Visão de 270 graus: as ilhas, um vão – através do qual o imenso Atlântico se revela para além de um farol – a longa restinga, a vasta Serra do Mar em sucessivas camadas de montanhas – do preto ao cinza embaçado. Contra esse céu largo, o vôo de um biguá solitário, o mar, o mar, o mar e a luz amarela densa desse fim de dia deixando mais existentes as madeiras desse barco que singra as águas dessa baía, cortando esse ar frio e intenso. E essa mulher de sombrancelhas grossas do outro lado do convés me instilando sentimentos e fantasias de me largar no mundo, sem tempo, nem dia.

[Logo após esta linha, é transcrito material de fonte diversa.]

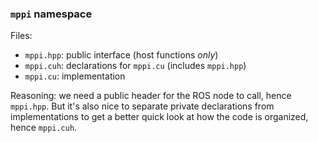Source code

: ### `mppi` namespace

Files:
- `mppi.hpp`: public interface (host functions _only_)
- `mppi.cuh`: declarations for `mppi.cu` (includes `mppi.hpp`)
- `mppi.cu`: implementation

Reasoning: we need a public header for the ROS node to call, hence `mppi.hpp`. But it's
also nice to separate private declarations from implementations to get a better quick look at how
the code is organized, hence `mppi.cuh`.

Por que essas Serras chamam meus pés? Dou um largo passo, cruzo essa Baía e piso a cordilheira de Mata Atlântica. Mergulho nessas águas frias e, sorrateiro, me arrasto languidamente pelas areias quentes das ilhas, deixando meu corpo derreter entre a sílica, as conchas de todos os tempos e o madeirame apodrecido de um barco ancião – seus ossos, seus ossos, seus ossos.Cheirando a maresia, de sal impregnado, caminho pela longa solidão ventosa dessa Barra do Superagüi e seus intemináveis cordões de areia, a um só tempo tristes e suspirantes e eternos. Essas cansadas árvores dobradas e o vento que as envolve – são elas que conformam esse vento que vem do passodo, que é o passado. Essas praias cinzentas são o passado.

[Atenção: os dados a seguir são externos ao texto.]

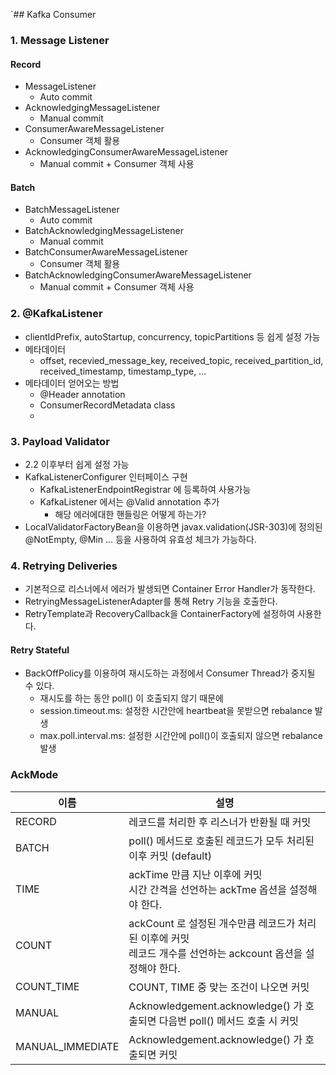 `## Kafka Consumer

### 1. Message Listener
#### Record
- MessageListener
  - Auto commit
- AcknowledgingMessageListener
  - Manual commit
- ConsumerAwareMessageListener
  - Consumer 객체 활용
- AcknowledgingConsumerAwareMessageListener
  - Manual commit + Consumer 객체 사용
#### Batch
- BatchMessageListener
    - Auto commit
- BatchAcknowledgingMessageListener
    - Manual commit
- BatchConsumerAwareMessageListener
    - Consumer 객체 활용
- BatchAcknowledgingConsumerAwareMessageListener
    - Manual commit + Consumer 객체 사용
### 2. @KafkaListener
- clientIdPrefix, autoStartup, concurrency, topicPartitions 등 쉽게 설정 가능
- 메타데이터
  - offset, recevied_message_key, received_topic, received_partition_id, received_timestamp, timestamp_type, ...
- 메타데이터 얻어오는 방법
  - @Header annotation
  - ConsumerRecordMetadata class
  - 
### 3. Payload Validator
- 2.2 이후부터 쉽게 설정 가능
- KafkaListenerConfigurer 인터페이스 구현
  - KafkaListenerEndpointRegistrar 에 등록하여 사용가능 
  - KafkaListener 에서는 @Valid annotation 추가
    - 해당 에러에대한 핸들링은 어떻게 하는가?
- LocalValidatorFactoryBean을 이용하면 javax.validation(JSR-303)에 정의된 @NotEmpty, @Min ... 등을 사용하여 유효성 체크가 가능하다.
### 4. Retrying Deliveries
- 기본적으로 리스너에서 에러가 발생되면 Container Error Handler가 동작한다.
- RetryingMessageListenerAdapter를 통해 Retry 기능을 호출한다.
- RetryTemplate과 RecoveryCallback을 ContainerFactory에 설정하여 사용한다.
#### Retry Stateful
- BackOffPolicy를 이용하여 재시도하는 과정에서 Consumer Thread가 중지될 수 있다.
  - 재시도를 하는 동안 poll() 이 호출되지 않기 때문에
  - session.timeout.ms: 설정한 시간안에 heartbeat을 못받으면 rebalance 발생
  - max.poll.interval.ms: 설정한 시간안에 poll()이 호출되지 않으면 rebalance 발생

### AckMode
| 이름             | 설명                                                         |
| ---------------- | ------------------------------------------------------------ |
| RECORD           | 레코드를 처리한 후 리스너가 반환될 때 커밋                   |
| BATCH            | poll() 메서드로 호출된 레코드가 모두 처리된 이후 커밋 (default) |
| TIME             | ackTime 만큼 지난 이후에 커밋<br />시간 간격을 선언하는 ackTme 옵션을 설정해야 한다. |
| COUNT            | ackCount 로 설정된 개수만큼 레코드가 처리된 이후에 커밋<br />레코드 개수를 선언하는 ackcount 옵션을 설정해야 한다. |
| COUNT_TIME       | COUNT, TIME 중 맞는 조건이 나오면 커밋                       |
| MANUAL           | Acknowledgement.acknowledge() 가 호출되면 다음번 poll() 메서드 호출 시 커밋 |
| MANUAL_IMMEDIATE | Acknowledgement.acknowledge() 가 호출되면 커밋               |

E se o tempo se fecha e a gelada chuva do oceano cai, ela cai para sempre. E eu, mais sozinho do que nunca, dou forma a essas ondas que estão congeladas no vão entre a despedida e a dor que dobra todos os cabos do mundo, essas esquinas da desesperança, onde as tempestades assinalam o meio do caminho entre nossa casa e o nada, e onde o vento açoitante me lembra sempre de uma velha fotografia amarelada onde eu e você sorríamos abraçados num tempo em que éramos felizes.

Baía de Guaraqueçaba, Julho de 2005.